When a girl comes to me, it means that she has already run away from the husband. And this can be a big problem. If the union did not last at least for two years, the husband can go to the immigration office and report her. Then, the girl, though still officially his wife, becomes illegal, an illegal in all respects, and when traced and caught, these women are sent to detention centers which are just like prisons.

For me, what matters is to be close to these people. It is not so much about solving the problems for the foreign workers, but it is essential that these people feel the presence of someone who is on their side. If I look at the results, I can honestly say that I do not have many, but I am satisfied if I know that they feel that they have been loved. These people need two things most of all: love and companionship.

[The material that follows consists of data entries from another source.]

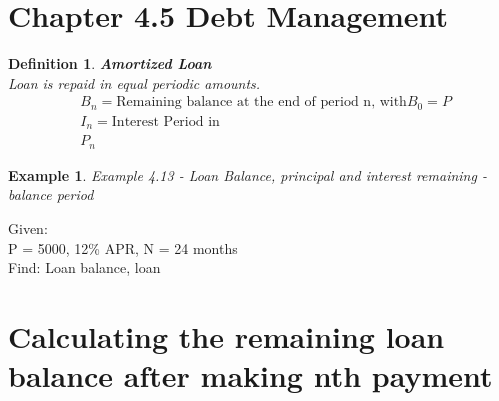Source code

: \documentclass{report} %
\newtheorem{exmp}{Example}
\newtheorem{defn}{Definition}
\begin{document}
\section*{Chapter 4.5 Debt Management}
\begin{defn}
    \textbf{Amortized Loan} \\
    Loan is repaid in equal periodic amounts. \\
    \begin{equation*}
        \begin{aligned}
            &B_n = \text{Remaining balance at the end of period n, with} B_0 = P\\
            &I_n = \text{Interest Period in }\\
            &P_n 
        \end{aligned}
    \end{equation*}
\end{defn}

\begin{exmp}
    Example 4.13 - Loan Balance, principal and interest remaining - balance period  
\end{exmp}
\begin{center}
    Given: \\
    P = 5000, 12\% APR, N = 24 months \\
    Find: Loan balance, loan 
\end{center} %
\section*{Calculating the remaining loan balance after making nth payment}
\end{document}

A new house for Piumi and her family

Fr. Dilan PERERA works with the organization, Dream Team & Combined Charities, in helping to build decent houses for the poor. He says: “We continue our quest to help those in need from different walks of life as well as those whose wants are found in a variety of ways. Luke’s Gospel (chapter 10) tells the story of a brigand who set upon a man and, after beating him up, relieved him of his possessions, leaving him to die. After many passersby ignored him, a Good Samaritan befriended this battered stranger and ensured his wellbeing. The benefactors who support the Dream Team & Combined Charities can be likened to the Good Samaritan, when we consider the amount of caring and compassion that flows out to help a stranger in need. This willingness to donate has been forthcoming without question or preconditions and has been frequently seized upon as an opportunity to assist someone in need.”

In this regard, Fr. Perera and friends of the Dream Team, Combined Charities recently celebrated a joyous event. With the support of benefactors of the Dream Team & C. C., they were able to fully fund the building of a home for a young girl named Piumi Chathurika and her family. This family is now part of a lucky group of 44 families (recipients of “Houses for the Poor”) who now live in structures that they can truly call home.

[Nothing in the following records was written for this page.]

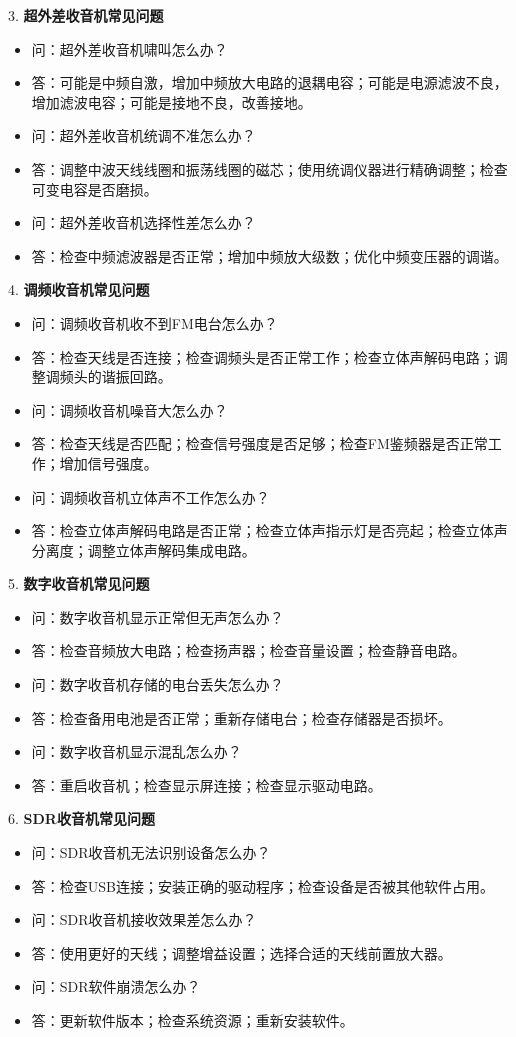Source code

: \documentclass[12pt,UTF8]{ctexbook}
\begin{document}
3. \textbf{超外差收音机常见问题}
   \begin{itemize}[leftmargin=3.5em]
   \item 问：超外差收音机啸叫怎么办？
   \item 答：可能是中频自激，增加中频放大电路的退耦电容；可能是电源滤波不良，增加滤波电容；可能是接地不良，改善接地。
   \item 问：超外差收音机统调不准怎么办？
   \item 答：调整中波天线线圈和振荡线圈的磁芯；使用统调仪器进行精确调整；检查可变电容是否磨损。
   \item 问：超外差收音机选择性差怎么办？
   \item 答：检查中频滤波器是否正常；增加中频放大级数；优化中频变压器的调谐。
   \end{itemize}

4. \textbf{调频收音机常见问题}
   \begin{itemize}[leftmargin=3.5em]
   \item 问：调频收音机收不到FM电台怎么办？
   \item 答：检查天线是否连接；检查调频头是否正常工作；检查立体声解码电路；调整调频头的谐振回路。
   \item 问：调频收音机噪音大怎么办？
   \item 答：检查天线是否匹配；检查信号强度是否足够；检查FM鉴频器是否正常工作；增加信号强度。
   \item 问：调频收音机立体声不工作怎么办？
   \item 答：检查立体声解码电路是否正常；检查立体声指示灯是否亮起；检查立体声分离度；调整立体声解码集成电路。
   \end{itemize}

5. \textbf{数字收音机常见问题}
   \begin{itemize}[leftmargin=3.5em]
   \item 问：数字收音机显示正常但无声怎么办？
   \item 答：检查音频放大电路；检查扬声器；检查音量设置；检查静音电路。
   \item 问：数字收音机存储的电台丢失怎么办？
   \item 答：检查备用电池是否正常；重新存储电台；检查存储器是否损坏。
   \item 问：数字收音机显示混乱怎么办？
   \item 答：重启收音机；检查显示屏连接；检查显示驱动电路。
   \end{itemize}

6. \textbf{SDR收音机常见问题}
   \begin{itemize}[leftmargin=3.5em]
   \item 问：SDR收音机无法识别设备怎么办？
   \item 答：检查USB连接；安装正确的驱动程序；检查设备是否被其他软件占用。
   \item 问：SDR收音机接收效果差怎么办？
   \item 答：使用更好的天线；调整增益设置；选择合适的天线前置放大器。
   \item 问：SDR软件崩溃怎么办？
   \item 答：更新软件版本；检查系统资源；重新安装软件。
   \end{itemize}
\end{document}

Piumi’s mother earns 400 LKR per day (approximately US$ 3.08) working as a cleaner. She receives her salary at the end of the month and has no other means of support. The father does odd jobs and has very little income. What they earn, they spend on food. The children struggle to find financial support for their education.

Love is stronger than death

It was one of the tenderest moments he had ever witnessed. Archbishop Roger SCHWIETZ, of the Archdiocese of Anchorage, Alaska, was celebrating the 20th anniversary of a small parish in rural Siberia. During a special service he presented a cross to a man named André. André took the cross, cupped it in his hands, and kissed the image of the Crucified Jesus. It was a powerful moment for the archbishop, because André knows all too well about suffering. He is one of the last survivors of the Siberian labor camps from the days of the former Soviet Union.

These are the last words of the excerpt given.